Atkinson’s book is not so much about the puzzle, though there are questions to be answered and deaths to be understood, as it is about the emotions. She breaks what I never before realised was a cardinal rule of mystery-writing: don’t linger too long on the grief; get busy building the resolution. No, the losses here are wrenching, and continue to distort lives decades later.

In Case No. 1, a family goes to sleep in a quiet, middle-class neighborhood and wakes up to a disappearance that changes each of their lives forever. Case No. 3 takes us inside the life of a young woman trapped by a too-quick marriage, rural isolation, and a demanding baby (whom she refers to as “the bug”), all of which combine to create the kind of desperation that leads a fox to gnaw off its own leg. Case No. 4 concerns the detective himself, and his family’s past. But it was Case No. 2 that sent me reeling: a widowed lawyer whose love for his daughter permeates his life, whose fear for her safety evokes practical defenses, such as cautioning her against blind spots, and magical thinking, such as believing a train accident had filled the day’s quota of tragedy.

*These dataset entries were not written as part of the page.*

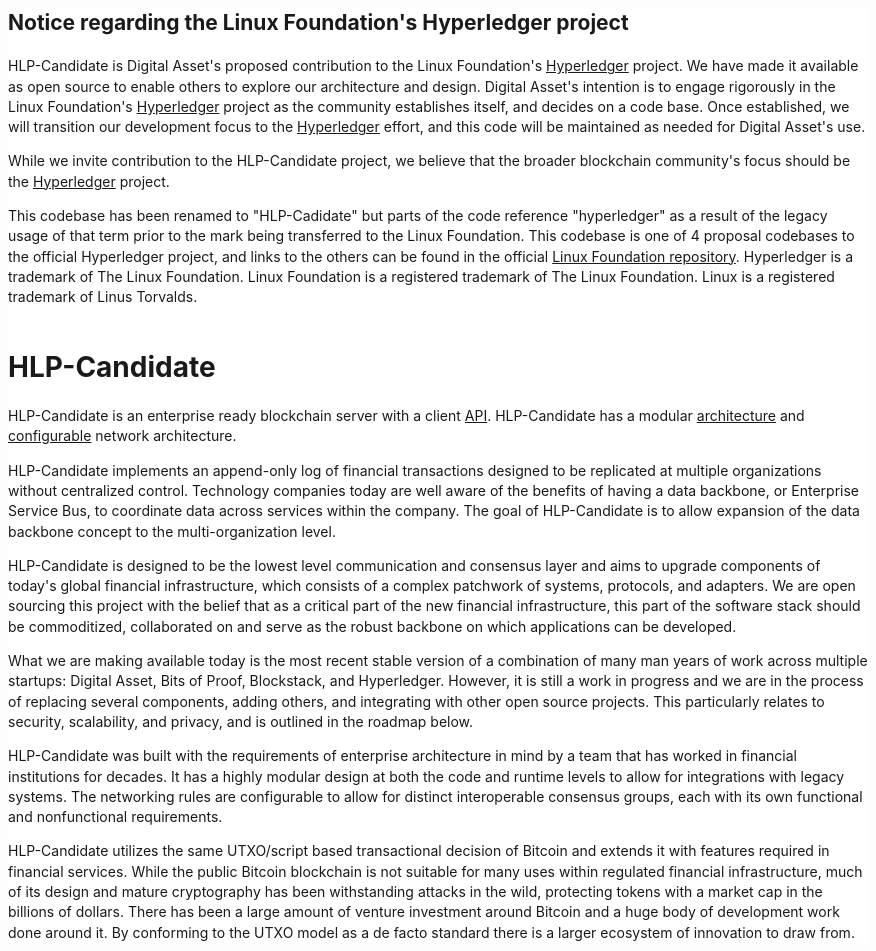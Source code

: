 ## Notice regarding the Linux Foundation's Hyperledger project

HLP-Candidate is Digital Asset's proposed contribution to the Linux Foundation's [Hyperledger](https://www.hyperledger.org/) project. We have made it available as open source to enable others to explore our architecture and design. Digital Asset's intention is to engage rigorously in the Linux Foundation's [Hyperledger](https://www.hyperledger.org/) project as the community establishes itself, and decides on a code base. Once established, we will transition our development focus to the [Hyperledger](https://www.hyperledger.org/) effort, and this code will be maintained as needed for Digital Asset's use.

While we invite contribution to the HLP-Candidate project, we believe that the broader blockchain community's focus should be the [Hyperledger](https://www.hyperledger.org/) project.

This codebase has been renamed to "HLP-Cadidate" but parts of the code reference "hyperledger" as a result of the legacy usage of that term prior to the mark being transferred to the Linux Foundation. This codebase is one of 4 proposal codebases to the official Hyperledger project, and links to the others can be found in the official [Linux Foundation repository](https://github.com/hyperledger/hyperledger). Hyperledger is a trademark of The Linux Foundation. Linux Foundation is a registered trademark of The Linux Foundation. Linux is a registered trademark of Linus Torvalds.

# HLP-Candidate
HLP-Candidate is an enterprise ready blockchain server with a client [API](docs/api.md). HLP-Candidate has a modular [architecture](docs/architecture.md) and [configurable](docs/configuration.md) network architecture.

HLP-Candidate implements an append-only log of financial transactions designed to be replicated at multiple organizations without centralized control. Technology companies today are well aware of the benefits of having a data backbone, or Enterprise Service Bus, to coordinate data across services within the company. The goal of HLP-Candidate is to allow expansion of the data backbone concept to the multi-organization level.

HLP-Candidate is designed to be the lowest level communication and consensus layer and aims to upgrade components of today's global financial infrastructure, which consists of a complex patchwork of systems, protocols, and adapters. We are open sourcing this project with the belief that as a critical part of the new financial infrastructure, this part of the software stack should be commoditized, collaborated on and serve as the robust backbone on which applications can be developed.

What we are making available today is the most recent stable version of a combination of many man years of work across multiple startups: Digital Asset, Bits of Proof, Blockstack, and Hyperledger. However, it is still a work in progress and we are in the process of replacing several components, adding others, and integrating with other open source projects. This particularly relates to security, scalability, and privacy, and is outlined in the roadmap below.

HLP-Candidate was built with the requirements of enterprise architecture in mind by a team that has worked in financial institutions for decades. It has a highly modular design at both the code and runtime levels to allow for integrations with legacy systems. The networking rules are configurable to allow for distinct interoperable consensus groups, each with its own functional and nonfunctional requirements.

HLP-Candidate utilizes the same UTXO/script based transactional decision of Bitcoin and extends it with features required in financial services. While the public Bitcoin blockchain is not suitable for many uses within regulated financial infrastructure, much of its design and mature cryptography has been withstanding attacks in the wild, protecting tokens with a market cap in the billions of dollars. There has been a large amount of venture investment around Bitcoin and a huge body of development work done around it. By conforming to the UTXO model as a de facto standard there is a larger ecosystem of innovation to draw from.
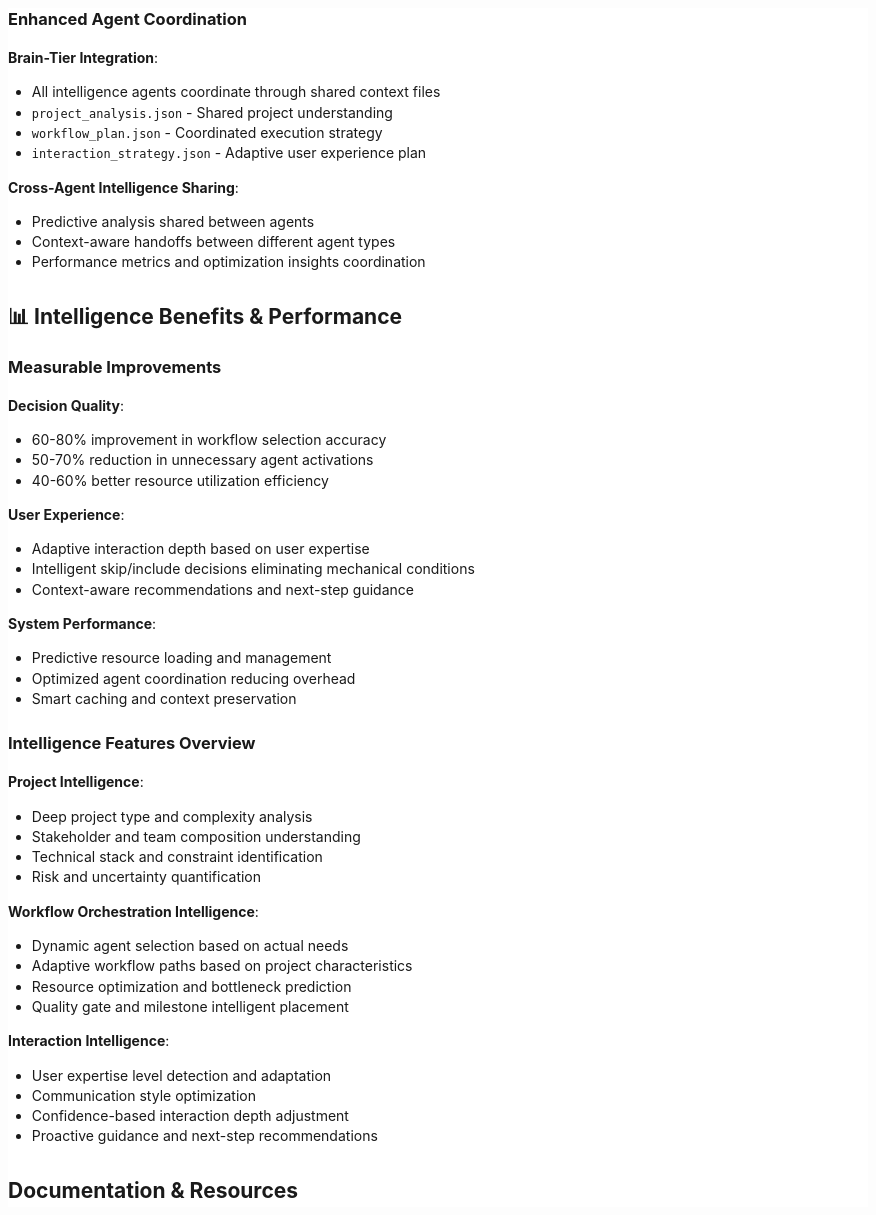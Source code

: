 ### Enhanced Agent Coordination

**Brain-Tier Integration**:
- All intelligence agents coordinate through shared context files
- `project_analysis.json` - Shared project understanding
- `workflow_plan.json` - Coordinated execution strategy
- `interaction_strategy.json` - Adaptive user experience plan

**Cross-Agent Intelligence Sharing**:
- Predictive analysis shared between agents
- Context-aware handoffs between different agent types
- Performance metrics and optimization insights coordination

## 📊 Intelligence Benefits & Performance

### Measurable Improvements

**Decision Quality**:
- 60-80% improvement in workflow selection accuracy
- 50-70% reduction in unnecessary agent activations
- 40-60% better resource utilization efficiency

**User Experience**:
- Adaptive interaction depth based on user expertise
- Intelligent skip/include decisions eliminating mechanical conditions
- Context-aware recommendations and next-step guidance

**System Performance**:
- Predictive resource loading and management
- Optimized agent coordination reducing overhead
- Smart caching and context preservation

### Intelligence Features Overview

**Project Intelligence**:
- Deep project type and complexity analysis
- Stakeholder and team composition understanding
- Technical stack and constraint identification
- Risk and uncertainty quantification

**Workflow Orchestration Intelligence**:
- Dynamic agent selection based on actual needs
- Adaptive workflow paths based on project characteristics
- Resource optimization and bottleneck prediction
- Quality gate and milestone intelligent placement

**Interaction Intelligence**:
- User expertise level detection and adaptation
- Communication style optimization
- Confidence-based interaction depth adjustment
- Proactive guidance and next-step recommendations

## Documentation & Resources
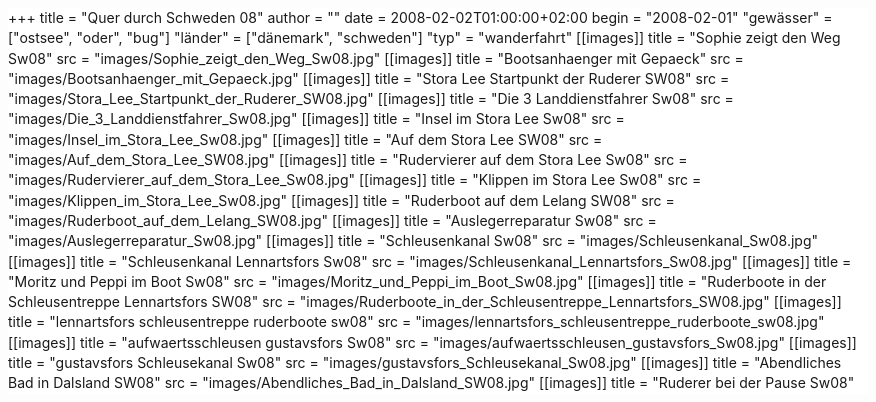 +++
title = "Quer durch Schweden 08"
author = ""
date = 2008-02-02T01:00:00+02:00
begin = "2008-02-01"
"gewässer" = ["ostsee", "oder", "bug"]
"länder" = ["dänemark", "schweden"]
"typ" = "wanderfahrt"
[[images]]
title = "Sophie zeigt den Weg Sw08"
src = "images/Sophie_zeigt_den_Weg_Sw08.jpg"
[[images]]
title = "Bootsanhaenger mit Gepaeck"
src = "images/Bootsanhaenger_mit_Gepaeck.jpg"
[[images]]
title = "Stora Lee Startpunkt der Ruderer SW08"
src = "images/Stora_Lee_Startpunkt_der_Ruderer_SW08.jpg"
[[images]]
title = "Die 3 Landdienstfahrer Sw08"
src = "images/Die_3_Landdienstfahrer_Sw08.jpg"
[[images]]
title = "Insel im Stora Lee Sw08"
src = "images/Insel_im_Stora_Lee_Sw08.jpg"
[[images]]
title = "Auf dem Stora Lee SW08"
src = "images/Auf_dem_Stora_Lee_SW08.jpg"
[[images]]
title = "Rudervierer auf dem Stora Lee Sw08"
src = "images/Rudervierer_auf_dem_Stora_Lee_Sw08.jpg"
[[images]]
title = "Klippen im Stora Lee Sw08"
src = "images/Klippen_im_Stora_Lee_Sw08.jpg"
[[images]]
title = "Ruderboot auf dem Lelang SW08"
src = "images/Ruderboot_auf_dem_Lelang_SW08.jpg"
[[images]]
title = "Auslegerreparatur Sw08"
src = "images/Auslegerreparatur_Sw08.jpg"
[[images]]
title = "Schleusenkanal Sw08"
src = "images/Schleusenkanal_Sw08.jpg"
[[images]]
title = "Schleusenkanal Lennartsfors Sw08"
src = "images/Schleusenkanal_Lennartsfors_Sw08.jpg"
[[images]]
title = "Moritz und Peppi im Boot Sw08"
src = "images/Moritz_und_Peppi_im_Boot_Sw08.jpg"
[[images]]
title = "Ruderboote in der Schleusentreppe Lennartsfors SW08"
src = "images/Ruderboote_in_der_Schleusentreppe_Lennartsfors_SW08.jpg"
[[images]]
title = "lennartsfors schleusentreppe ruderboote sw08"
src = "images/lennartsfors_schleusentreppe_ruderboote_sw08.jpg"
[[images]]
title = "aufwaertsschleusen gustavsfors Sw08"
src = "images/aufwaertsschleusen_gustavsfors_Sw08.jpg"
[[images]]
title = "gustavsfors Schleusekanal Sw08"
src = "images/gustavsfors_Schleusekanal_Sw08.jpg"
[[images]]
title = "Abendliches Bad in Dalsland SW08"
src = "images/Abendliches_Bad_in_Dalsland_SW08.jpg"
[[images]]
title = "Ruderer bei der Pause Sw08"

One of Atkinson’s gifts as a writer is the way she brings her characters to life—I could swear I knew Ruby Lennox from Museum personally, and in my dotage I’m sure I’ll get her mixed up with my real childhood friends—but participating so fully in their emotions means feeling their confusion and anger and desolation. In each of these cases, hurt, mourning with those left to carry on, I was reminded of Julian Green’s “a chasm coming between me and my life”, the way a single event can put a full stop on what came before and thrust you irrevocably into a new and alien reality, where your only hope is to reach a separate peace. Solutions are achieved here, peace even, but it is the grief that stays with me.